主塗布ステップを行った後に、電極層3が形成された金属基板2を加熱処理して、電極層3を焼成するとともに金属基板2の表面に金属酸化物膜22を形成する焼成ステップを行う。焼成ステップは、例えば、水素と窒素の混合気体を加湿して調整した混合ガス雰囲気下で、800℃~1100℃に加熱して行う。このような条件下で焼成ステップを行うと、金属酸化物膜22の厚さが、サブミクロンオーダーの厚さの好適なものとすることができる。金属酸化物膜22の厚さは、厚すぎると金属基板2の電気抵抗が大きくなりすぎるという不具合が生じたり、金属酸化物膜22がもろくなったりする。一方、薄すぎると金属基板2と電極層3との元素相互拡散を抑制効果が不十分となる。このため、例えば、平均的な厚さが0.3μm以上0.7μm以下程度であることが好ましい。また、最小膜厚は約0.1μm以上であることが好ましい。また、最大膜厚が約1.1μm以下であることが好ましい。

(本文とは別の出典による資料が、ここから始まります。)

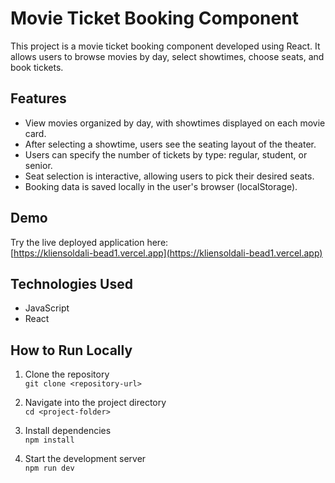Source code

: # Movie Ticket Booking Component

This project is a movie ticket booking component developed using React. It allows users to browse movies by day, select showtimes, choose seats, and book tickets.

## Features

- View movies organized by day, with showtimes displayed on each movie card.
- After selecting a showtime, users see the seating layout of the theater.
- Users can specify the number of tickets by type: regular, student, or senior.
- Seat selection is interactive, allowing users to pick their desired seats.
- Booking data is saved locally in the user's browser (localStorage).

## Demo

Try the live deployed application here:  
[https://kliensoldali-bead1.vercel.app](https://kliensoldali-bead1.vercel.app)

## Technologies Used

- JavaScript
- React

## How to Run Locally

1. Clone the repository  
   `git clone <repository-url>`

2. Navigate into the project directory  
   `cd <project-folder>`

3. Install dependencies  
   `npm install`

4. Start the development server  
   `npm run dev`
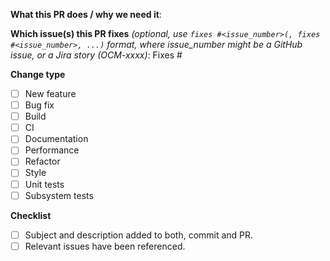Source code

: <!--
- Please ensure code changes are split into a series of logically independent commits.
- Every commit should have a subject/title (What) and a description/body (Why).
  The commit subject needs to conform to the following format:
  [JIRA-TICKET] | [TYPE]: <MESSAGE>
  Where:
     JIRA_TICKET is jira ticket ID (for example OCM-xxx)
     TYPE must be one of the options (case sensitive):
          feat, fix, docs, style, refactor, test, chore, build, ci, perf
  For more info see [Commit Messages Format Guide](../CONTRIBUTE.md)
- Every PR must have a description.
- As an example you can use git commit -m"What" -m"Why" to achieve the requirements above. GitHub automatically recognises the commit description (-m"Why") in single commit PRs and adds it as the PR description.
-->

**What this PR does / why we need it**:

**Which issue(s) this PR fixes** *(optional, use `fixes #<issue_number>(, fixes #<issue_number>, ...)` format, where issue_number might be a GitHub issue, or a Jira story (OCM-xxxx)*:
Fixes #

**Change type**
- [ ] New feature
- [ ] Bug fix
- [ ] Build
- [ ] CI
- [ ] Documentation
- [ ] Performance
- [ ] Refactor
- [ ] Style
- [ ] Unit tests
- [ ] Subsystem tests

**Checklist**
- [ ] Subject and description added to both, commit and PR.
- [ ] Relevant issues have been referenced.
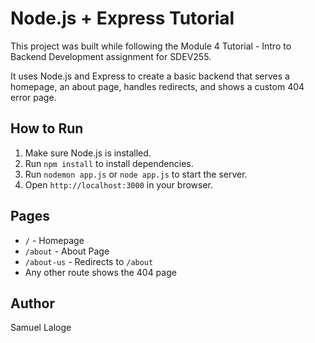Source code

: # Node.js + Express Tutorial

This project was built while following the Module 4 Tutorial - Intro to Backend Development assignment for SDEV255.

It uses Node.js and Express to create a basic backend that serves a homepage, an about page, handles redirects, and shows a custom 404 error page.

## How to Run

1. Make sure Node.js is installed.
2. Run `npm install` to install dependencies.
3. Run `nodemon app.js` or `node app.js` to start the server.
4. Open `http://localhost:3000` in your browser.

## Pages

- `/` - Homepage
- `/about` - About Page
- `/about-us` - Redirects to `/about`
- Any other route shows the 404 page

## Author

Samuel Laloge

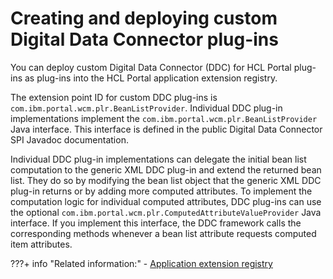 # Creating and deploying custom Digital Data Connector plug-ins

You can deploy custom Digital Data Connector \(DDC\) for HCL Portal plug-ins as plug-ins into the HCL Portal application extension registry.

The extension point ID for custom DDC plug-ins is `com.ibm.portal.wcm.plr.BeanListProvider`. Individual DDC plug-in implementations implement the `com.ibm.portal.wcm.plr.BeanListProvider` Java interface. This interface is defined in the public Digital Data Connector SPI Javadoc documentation.

Individual DDC plug-in implementations can delegate the initial bean list computation to the generic XML DDC plug-in and extend the returned bean list. They do so by modifying the bean list object that the generic XML DDC plug-in returns or by adding more computed attributes. To implement the computation logic for individual computed attributes, DDC plug-ins can use the optional `com.ibm.portal.wcm.plr.ComputedAttributeValueProvider` Java interface. If you implement this interface, the DDC framework calls the corresponding methods whenever a bean list attribute requests computed item attributes.


???+ info "Related information:"
    - [Application extension registry](../portlets_development/portlet_dev_ref/extension.md)

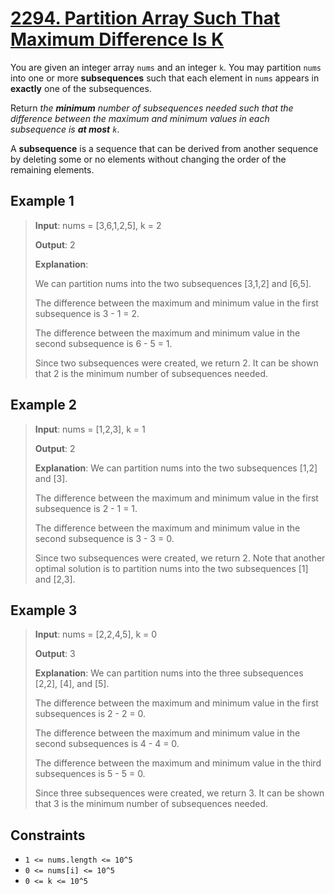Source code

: # [2294. Partition Array Such That Maximum Difference Is K](https://leetcode.com/problems/partition-array-such-that-maximum-difference-is-k)

You are given an integer array `nums` and an integer `k`. You may partition `nums` into one or more **subsequences** such that each element in `nums` appears in **exactly** one of the subsequences.

Return *the **minimum** number of subsequences needed such that the difference between the maximum and minimum values in each subsequence is **at most** `k`*.

A **subsequence** is a sequence that can be derived from another sequence by deleting some or no elements without changing the order of the remaining elements.

## Example 1

> **Input**: nums = [3,6,1,2,5], k = 2
>
> **Output**: 2
>
> **Explanation**:
>
> We can partition nums into the two subsequences [3,1,2] and [6,5].
>
> The difference between the maximum and minimum value in the first subsequence is 3 - 1 = 2.
>
> The difference between the maximum and minimum value in the second subsequence is 6 - 5 = 1.
>
> Since two subsequences were created, we return 2. It can be shown that 2 is the minimum number of subsequences needed.

## Example 2

> **Input**: nums = [1,2,3], k = 1
>
> **Output**: 2
>
> **Explanation**:
> We can partition nums into the two subsequences [1,2] and [3].
>
> The difference between the maximum and minimum value in the first subsequence is 2 - 1 = 1.
>
> The difference between the maximum and minimum value in the second subsequence is 3 - 3 = 0.
>
> Since two subsequences were created, we return 2. Note that another optimal solution is to partition nums into the two subsequences [1] and [2,3].

## Example 3

> **Input**: nums = [2,2,4,5], k = 0
>
> **Output**: 3
>
> **Explanation**:
> We can partition nums into the three subsequences [2,2], [4], and [5].
>
> The difference between the maximum and minimum value in the first subsequences is 2 - 2 = 0.
>
> The difference between the maximum and minimum value in the second subsequences is 4 - 4 = 0.
>
> The difference between the maximum and minimum value in the third subsequences is 5 - 5 = 0.
>
> Since three subsequences were created, we return 3. It can be shown that 3 is the minimum number of subsequences needed.

## Constraints

- `1 <= nums.length <= 10^5`
- `0 <= nums[i] <= 10^5`
- `0 <= k <= 10^5`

焼成ステップの後、すなわち電極層形成ステップの後に、電解質層形成ステップが行われる。電解質層形成ステップでは、電極層3の上と金属基板2の表側の面の上とにわたって電解質層4の材料である電解質材料を付着させて、電極層3を被覆する第1部分41と金属基板2の表側の面に接触する第2部分42とを有する電解質層4を形成することができる。
上述のステップで製造された電気化学素子1に対して、電解質層4の上に電極層3の対極となる対極電極層5を形成する対極電極層形成ステップを実行することで、固体酸化物形燃料電池セル100を製造することができる。対極電極層形成ステップは、電極層3の対極となる対極電極層5としての材料(LSCF、LSM等の複合酸化物)の粉末を用いて、低温焼成法(例えば1400℃等の高温域での焼成処理をしない低温域での焼成処理を用いる湿式法)やエアロゾルデポジション法、溶射法(スプレーコート法)などにより形成することができる。
上記の第1実施形態では、電気化学素子1を固体酸化物形燃料電池セル100に用いたが、電気化学素子1を固体酸化物形電解セルや、固体酸化物を利用した酸素センサ等に利用することもできる。
上記の実施形態では、電極層3にアノード極を形成し、対極電極層5にカソード極を形成した固体酸化物形燃料電池セル100を用いたが、電極層3にカソード極を形成し、対極電極層5にアノード極を形成することもできる。
上記の第1実施形態では、電解質層4は、図1または図2に示されるように、電極層3の上側の面に積層された。また、対極電極層5は、電解質層4の上側の面に積層された。これを変更して、図3に示すように、電極層3と電解質層4との間に緩衝層6を設けてもよい。また、電解質層4と対極電極層5との間に反応防止層(図示なし)を設けてもよい。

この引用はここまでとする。